Bea Shafer Outreach Center

During 1994, St. James Church was informed of a generous contribution that was included in the estate of Bea Shafer, a parishioner of St. James who had worked as a Food Pantry volunteer. Her bequest was specifically earmarked for “outreach and to feed the hungry”. This donation, supplemented by monies obtained through a special funding drive managed by Eleanor Pierson (which raised 40% of the total required funding), enabled St. James Church to construct the “Bea Shafer Outreach Center” to support its outreach programs and to provide a proper home for the Bradley Food Pantry.

The Outreach Center located at the rear of the Church property, behind the Church Office, was constructed under the direction of Ron Humer, a Warden of St. James Parish and a professional in the construction business. Building permits for the Outreach Center were obtained on October 22nd 1997; construction, which included building an associated handicap ramp, was completed in July 1998.

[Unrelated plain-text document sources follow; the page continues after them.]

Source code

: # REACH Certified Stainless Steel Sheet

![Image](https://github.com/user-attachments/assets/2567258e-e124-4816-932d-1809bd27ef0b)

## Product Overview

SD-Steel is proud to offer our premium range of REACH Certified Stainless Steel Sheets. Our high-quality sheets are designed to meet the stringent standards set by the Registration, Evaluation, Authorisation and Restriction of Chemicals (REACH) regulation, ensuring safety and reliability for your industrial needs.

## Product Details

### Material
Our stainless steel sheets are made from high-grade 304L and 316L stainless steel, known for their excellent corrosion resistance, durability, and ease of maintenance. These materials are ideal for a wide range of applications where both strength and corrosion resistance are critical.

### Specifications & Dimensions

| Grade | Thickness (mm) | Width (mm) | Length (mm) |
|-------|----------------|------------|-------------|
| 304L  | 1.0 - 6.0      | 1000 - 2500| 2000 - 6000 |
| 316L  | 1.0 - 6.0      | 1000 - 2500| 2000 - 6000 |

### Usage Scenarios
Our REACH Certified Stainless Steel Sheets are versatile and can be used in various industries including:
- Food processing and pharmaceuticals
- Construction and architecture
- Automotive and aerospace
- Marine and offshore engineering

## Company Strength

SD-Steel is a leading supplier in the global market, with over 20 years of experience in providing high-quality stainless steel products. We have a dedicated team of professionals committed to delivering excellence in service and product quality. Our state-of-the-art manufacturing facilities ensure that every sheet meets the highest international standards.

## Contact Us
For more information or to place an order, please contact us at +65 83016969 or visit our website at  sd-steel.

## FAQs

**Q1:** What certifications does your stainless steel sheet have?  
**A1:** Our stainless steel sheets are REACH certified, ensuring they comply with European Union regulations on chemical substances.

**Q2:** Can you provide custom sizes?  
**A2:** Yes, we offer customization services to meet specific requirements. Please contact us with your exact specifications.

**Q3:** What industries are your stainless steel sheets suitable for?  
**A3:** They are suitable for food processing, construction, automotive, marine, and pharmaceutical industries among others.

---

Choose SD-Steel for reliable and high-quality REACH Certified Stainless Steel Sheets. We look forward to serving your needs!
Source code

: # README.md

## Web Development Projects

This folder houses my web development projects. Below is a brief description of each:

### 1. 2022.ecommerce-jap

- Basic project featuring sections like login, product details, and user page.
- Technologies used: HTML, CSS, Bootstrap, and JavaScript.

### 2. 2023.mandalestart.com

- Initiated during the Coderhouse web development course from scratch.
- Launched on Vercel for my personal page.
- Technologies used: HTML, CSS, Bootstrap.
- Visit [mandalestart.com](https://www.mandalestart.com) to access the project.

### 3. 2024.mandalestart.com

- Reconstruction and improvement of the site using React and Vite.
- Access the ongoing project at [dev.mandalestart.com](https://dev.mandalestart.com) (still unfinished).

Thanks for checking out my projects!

Consistent with the wishes of Bea Shafer, today the Outreach continues to provide a proper home for the Bradley Food Pantry, and private and discrete meeting place facilities for:

  • Alcoholics Anonymous (AA) Groups, an international mutual aid movement, founded in 1935, with the “primary purpose of staying sober and helping other alcoholics achieve sobriety” through their twelve step program of spiritual and character development and their twelve traditions stressing anonymity, altruism, and inclusion for all who want to stop drinking. Both the twelve steps and twelve traditions have been adopted by other self-help fellowships. Two groups of local men meet at the Outreach Center on different evenings, once per week. In addition, one group of local women meets on another evening, also once per week.
  • Al-Anon Family Groups, an “international fellowship of relatives and friends of alcoholics who share their experiences, strength, and hope in order to solve their common problems,” which was founded in 1951. The groups “help families of alcoholics by practicing the Twelve Steps, by welcoming and giving comfort to alcoholics, and by giving understanding and encouragement to the alcoholic.” One local Al-Anon Family Group previously met at the Outreach Center one evening each week; due to declining membership, they currently do not meet in the Outreach Center.
  • Overeaters Anonymous (OA), a worldwide fellowship of experience, strength, and hope where members respect one another’s anonymity. OA employs their own literature, a twelve step program, and twelve traditions to help people “with problems related to food including but not limited to compulsive overeating, binge eating disorders, bulimia, and anorexia.” One local OA group previously met at the Outreach Center one morning each week; due to declining membership, they currently meet in homes rather than the Outreach Center.